Exercise brief: The word to look for is "code". Report every line of the entries below that has it.

Given entries:
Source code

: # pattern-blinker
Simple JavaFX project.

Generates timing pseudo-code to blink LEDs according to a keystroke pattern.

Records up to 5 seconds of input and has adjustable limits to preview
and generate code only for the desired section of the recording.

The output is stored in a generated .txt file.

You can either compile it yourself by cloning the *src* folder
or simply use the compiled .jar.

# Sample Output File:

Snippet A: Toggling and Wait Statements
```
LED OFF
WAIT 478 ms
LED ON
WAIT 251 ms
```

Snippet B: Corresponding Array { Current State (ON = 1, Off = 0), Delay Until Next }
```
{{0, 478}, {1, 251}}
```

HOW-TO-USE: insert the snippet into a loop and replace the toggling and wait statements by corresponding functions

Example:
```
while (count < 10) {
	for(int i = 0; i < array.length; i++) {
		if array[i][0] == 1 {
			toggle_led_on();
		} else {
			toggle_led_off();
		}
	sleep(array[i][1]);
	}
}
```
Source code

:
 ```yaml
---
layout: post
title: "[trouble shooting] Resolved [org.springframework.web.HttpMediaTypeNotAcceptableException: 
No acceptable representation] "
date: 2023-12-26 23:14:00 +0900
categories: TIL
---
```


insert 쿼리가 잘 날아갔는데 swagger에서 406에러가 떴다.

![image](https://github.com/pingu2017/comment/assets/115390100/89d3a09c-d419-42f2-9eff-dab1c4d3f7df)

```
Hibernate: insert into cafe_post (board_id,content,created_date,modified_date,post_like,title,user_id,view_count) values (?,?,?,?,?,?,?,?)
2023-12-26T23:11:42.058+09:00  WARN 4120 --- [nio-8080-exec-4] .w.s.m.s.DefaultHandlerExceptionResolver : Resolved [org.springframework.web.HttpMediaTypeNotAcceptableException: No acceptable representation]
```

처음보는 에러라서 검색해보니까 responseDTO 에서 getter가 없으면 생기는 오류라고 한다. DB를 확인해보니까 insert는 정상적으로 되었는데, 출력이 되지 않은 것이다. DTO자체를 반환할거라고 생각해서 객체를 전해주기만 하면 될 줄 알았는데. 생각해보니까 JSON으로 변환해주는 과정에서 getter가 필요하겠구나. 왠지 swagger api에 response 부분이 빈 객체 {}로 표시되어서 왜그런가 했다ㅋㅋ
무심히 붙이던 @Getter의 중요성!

Task result:
Source code
Generates timing pseudo-code to blink LEDs according to a keystroke pattern.
and generate code only for the desired section of the recording.
Source code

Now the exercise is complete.